Required work
Identify the line in which "The integration of" appears, then reproduce that line and all remaining lines of the records word for word.

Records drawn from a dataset

=-=-=

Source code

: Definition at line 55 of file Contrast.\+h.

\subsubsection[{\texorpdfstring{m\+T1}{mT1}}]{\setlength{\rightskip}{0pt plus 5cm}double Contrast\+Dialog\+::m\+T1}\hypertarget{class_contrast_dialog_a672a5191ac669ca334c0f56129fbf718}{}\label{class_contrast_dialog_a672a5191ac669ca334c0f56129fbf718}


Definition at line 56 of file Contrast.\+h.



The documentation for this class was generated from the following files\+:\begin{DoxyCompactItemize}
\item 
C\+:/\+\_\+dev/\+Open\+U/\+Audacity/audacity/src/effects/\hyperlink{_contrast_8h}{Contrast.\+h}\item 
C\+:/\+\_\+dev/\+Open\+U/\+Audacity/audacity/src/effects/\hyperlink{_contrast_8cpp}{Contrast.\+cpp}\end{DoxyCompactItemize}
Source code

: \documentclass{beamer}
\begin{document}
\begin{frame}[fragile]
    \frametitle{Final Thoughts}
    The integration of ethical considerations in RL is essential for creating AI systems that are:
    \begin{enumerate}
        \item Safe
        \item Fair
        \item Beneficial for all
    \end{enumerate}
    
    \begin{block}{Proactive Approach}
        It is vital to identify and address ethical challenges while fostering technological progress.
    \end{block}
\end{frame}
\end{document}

=-=-=

Output of the task
    The integration of ethical considerations in RL is essential for creating AI systems that are:
    \begin{enumerate}
        \item Safe
        \item Fair
        \item Beneficial for all
    \end{enumerate}
    
    \begin{block}{Proactive Approach}
        It is vital to identify and address ethical challenges while fostering technological progress.
    \end{block}
\end{frame}
\end{document}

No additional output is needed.